Global markets have reacted positively to the increased probability of a Clinton win this election cycle, climbing during the first presidential debate, which the former first lady was regarded as having won, and after the "Access Hollywood" tape leak.

The lead-up to the 2016 election has seen an elevated level of uncertainty, as major news items and swinging polls have kept investors guessing as to who will win. But what is more important is uncertainty about what will happen after Election Day, especially if Trump prevails.

"Having Trump on one side and Clinton on the other, there is tremendous uncertainty as to what direction the country will take," said Gregory Daco, head of U.S. macroeconomics at global forecasting firm Oxford Economics. "And having Trump on the ballot means you're not even sure what specific policies he's going to put in place."

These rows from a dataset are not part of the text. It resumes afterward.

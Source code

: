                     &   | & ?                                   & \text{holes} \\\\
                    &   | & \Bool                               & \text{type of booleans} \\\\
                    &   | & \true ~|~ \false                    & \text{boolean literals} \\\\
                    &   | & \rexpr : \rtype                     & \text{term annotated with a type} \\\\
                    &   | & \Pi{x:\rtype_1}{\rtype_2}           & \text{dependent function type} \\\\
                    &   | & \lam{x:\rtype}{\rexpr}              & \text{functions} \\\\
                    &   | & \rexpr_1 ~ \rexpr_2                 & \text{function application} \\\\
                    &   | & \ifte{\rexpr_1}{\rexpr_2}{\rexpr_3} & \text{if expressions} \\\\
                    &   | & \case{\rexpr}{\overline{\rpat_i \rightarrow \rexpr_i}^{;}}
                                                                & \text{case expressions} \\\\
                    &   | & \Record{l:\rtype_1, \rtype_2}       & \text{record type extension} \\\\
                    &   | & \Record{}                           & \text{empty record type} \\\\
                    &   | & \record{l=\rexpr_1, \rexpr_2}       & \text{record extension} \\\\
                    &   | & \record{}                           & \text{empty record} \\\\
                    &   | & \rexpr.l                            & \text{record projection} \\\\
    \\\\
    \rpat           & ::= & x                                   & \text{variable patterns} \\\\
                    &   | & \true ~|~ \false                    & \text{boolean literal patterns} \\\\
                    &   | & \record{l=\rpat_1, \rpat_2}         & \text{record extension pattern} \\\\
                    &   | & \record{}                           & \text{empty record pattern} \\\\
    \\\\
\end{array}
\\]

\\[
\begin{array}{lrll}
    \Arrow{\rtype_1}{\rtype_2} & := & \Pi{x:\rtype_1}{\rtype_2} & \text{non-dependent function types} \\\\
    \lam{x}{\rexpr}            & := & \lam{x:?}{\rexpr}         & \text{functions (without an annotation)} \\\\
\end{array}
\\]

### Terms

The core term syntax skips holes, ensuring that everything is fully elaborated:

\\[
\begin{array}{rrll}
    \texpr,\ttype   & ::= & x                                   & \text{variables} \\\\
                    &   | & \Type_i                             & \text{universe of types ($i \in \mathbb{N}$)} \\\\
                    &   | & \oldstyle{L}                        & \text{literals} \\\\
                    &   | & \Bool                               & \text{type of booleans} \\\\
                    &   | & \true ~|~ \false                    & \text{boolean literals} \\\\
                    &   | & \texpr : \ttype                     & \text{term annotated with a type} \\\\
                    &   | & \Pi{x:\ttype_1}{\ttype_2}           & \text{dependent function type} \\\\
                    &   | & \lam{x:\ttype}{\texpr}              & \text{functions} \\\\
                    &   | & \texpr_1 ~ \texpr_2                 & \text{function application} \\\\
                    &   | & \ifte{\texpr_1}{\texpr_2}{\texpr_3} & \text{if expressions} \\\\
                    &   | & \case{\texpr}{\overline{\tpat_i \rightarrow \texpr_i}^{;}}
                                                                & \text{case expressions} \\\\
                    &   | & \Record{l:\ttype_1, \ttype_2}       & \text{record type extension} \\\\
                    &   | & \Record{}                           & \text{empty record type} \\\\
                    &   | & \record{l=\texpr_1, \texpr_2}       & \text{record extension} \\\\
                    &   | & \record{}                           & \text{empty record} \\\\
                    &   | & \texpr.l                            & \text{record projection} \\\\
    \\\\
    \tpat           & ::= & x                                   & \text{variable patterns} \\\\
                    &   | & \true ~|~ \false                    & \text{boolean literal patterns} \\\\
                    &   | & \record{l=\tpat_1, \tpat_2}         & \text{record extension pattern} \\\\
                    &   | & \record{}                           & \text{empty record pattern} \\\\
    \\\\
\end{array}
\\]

Clinton has faults, but policy specificity is not one of them. The former secretary of state has laid out thousands of pages of detailed plans on her website. Trump, on the other hand, has provided very little detail on what he might do. He says he'll repeal Obamacare but not what he'll replace it with. He says he'll bring back jobs but not how. He says Mexico will pay for his border wall but forgot to bring that up when meeting with the country's president.

"It keeps us, even once we know who the president is, in that environment of uncertainty," said Daco.